A chat about Texas higher education with the chairman of the Board of Regents.

Before we get to this interview, a word of context. About a year ago the first rumble of what we in Texas now refer to as The Higher Ed Debate was just beginning. The occasion was a letter from the president of the Association of American Universities, Bob Berdahl, warning Texas A&M that some of the changes it had been making could threaten the Tier 1 status the Aggies had worked for decades to achieve. Those changes—some of the infamous “Seven Breakthrough Solutions” for higher education that the Texas Public Policy Foundation and the governor’s office decided needed implementing—signaled a fundamental shift in the mission of the state’s great public research universities.

Not long after Berdahl’s letter was made public, the debate erupted, just as the UT System had formed two task forces to study efficiency and blended and online learning. While UT alumni were learning the depth of political interference into A&M’s administration, individual UT regents were submitting massive data requests from the University about faculty course loads and teaching evaluations. When the System then hired Rick O’Donnell, a man with ties to the Texas Public Policy Foundation, it appeared Texas was indeed heading the way of Texas A&M. In March, Texas Exes president Richard Leshin took the rare step of emailing every UT-Austin alumnus to warn that “the mission and core values of the University were under attack.”

In the ensuing weeks, Rick O’Donnell was fired, settled with the System, and then publicly badmouthed the University. Likeminded critics lamented the rising cost of tuition and savaged UT and A&M’s faculty. A group of concerned Longhorns and Aggies formed the Coalition for Excellence in Higher Education to help raise the level of the debate. Meanwhile, our state’s tough legislative session raged on. Toward the end, there was enough concern about the governance of the UT and A&M systems that a new joint oversight committee was formed to take a hard look at the way boards of regents operate.

Then in August, UT System Chancellor Francisco Cigarroa unveiled a nine-point framework for excellence that drew widespread admiration across the spectrum of parties interested in higher education. Yet the discourse continued across the nation about the fundamental success measures and outputs we expect from our universities and how to judge faculty productivity.

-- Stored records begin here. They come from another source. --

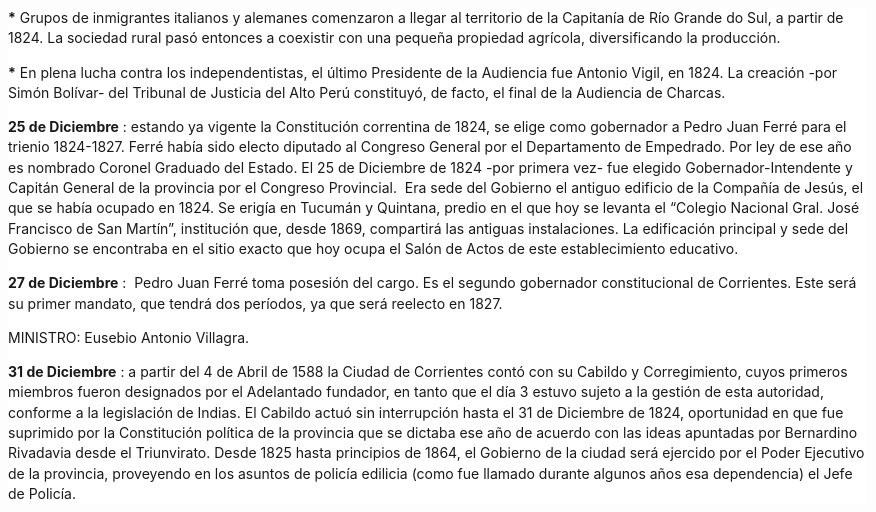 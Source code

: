 **\*** Grupos de inmigrantes italianos y alemanes comenzaron a llegar al territorio de la Capitanía de Río Grande do Sul, a partir de 1824. La sociedad rural pasó entonces a coexistir con una pequeña propiedad agrícola, diversificando la producción.

**\*** En plena lucha contra los independentistas, el último Presidente de la Audiencia fue Antonio Vigil, en 1824. La creación -por Simón Bolívar- del Tribunal de Justicia del Alto Perú constituyó, de facto, el final de la Audiencia de Charcas.

**25 de Diciembre** : estando ya vigente la Constitución correntina de 1824, se elige como gobernador a Pedro Juan Ferré para el trienio 1824-1827. Ferré había sido electo diputado al Congreso General por el Departamento de Empedrado. Por ley de ese año es nombrado Coronel Graduado del Estado. El 25 de Diciembre de 1824 -por primera vez- fue elegido Gobernador-Intendente y Capitán General de la provincia por el Congreso Provincial.  Era sede del Gobierno el antiguo edificio de la Compañía de Jesús, el que se había ocupado en 1824. Se erigía en Tucumán y Quintana, predio en el que hoy se levanta el “Colegio Nacional Gral. José Francisco de San Martín”, institución que, desde 1869, compartirá las antiguas instalaciones. La edificación principal y sede del Gobierno se encontraba en el sitio exacto que hoy ocupa el Salón de Actos de este establecimiento educativo.

**27 de Diciembre** :  Pedro Juan Ferré toma posesión del cargo. Es el segundo gobernador constitucional de Corrientes. Este será su primer mandato, que tendrá dos períodos, ya que será reelecto en 1827.

MINISTRO: Eusebio Antonio Villagra.

**31 de Diciembre** : a partir del 4 de Abril de 1588 la Ciudad de Corrientes contó con su Cabildo y Corregimiento, cuyos primeros miembros fueron designados por el Adelantado fundador, en tanto que el día 3 estuvo sujeto a la gestión de esta autoridad, conforme a la legislación de Indias. El Cabildo actuó sin interrupción hasta el 31 de Diciembre de 1824, oportunidad en que fue suprimido por la Constitución política de la provincia que se dictaba ese año de acuerdo con las ideas apuntadas por Bernardino Rivadavia desde el Triunvirato. Desde 1825 hasta principios de 1864, el Gobierno de la ciudad será ejercido por el Poder Ejecutivo de la provincia, proveyendo en los asuntos de policía edilicia (como fue llamado durante algunos años esa dependencia) el Jefe de Policía.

Over this period, The Alcalde has covered the debate extensively. We have profiled Jeff Sandefer, author of the “seven solutions,” and traced their origin back to Sandefer’s time here at the University. We visited with state Sen. Judith Zaffirini, co-chair of the new joint oversight committee, who ripped the governor and others for claiming that Texas higher ed is broken. And on this page I have weighed in repeatedly to warn against short-sighted reforms that fail to carefully consider excellence and value.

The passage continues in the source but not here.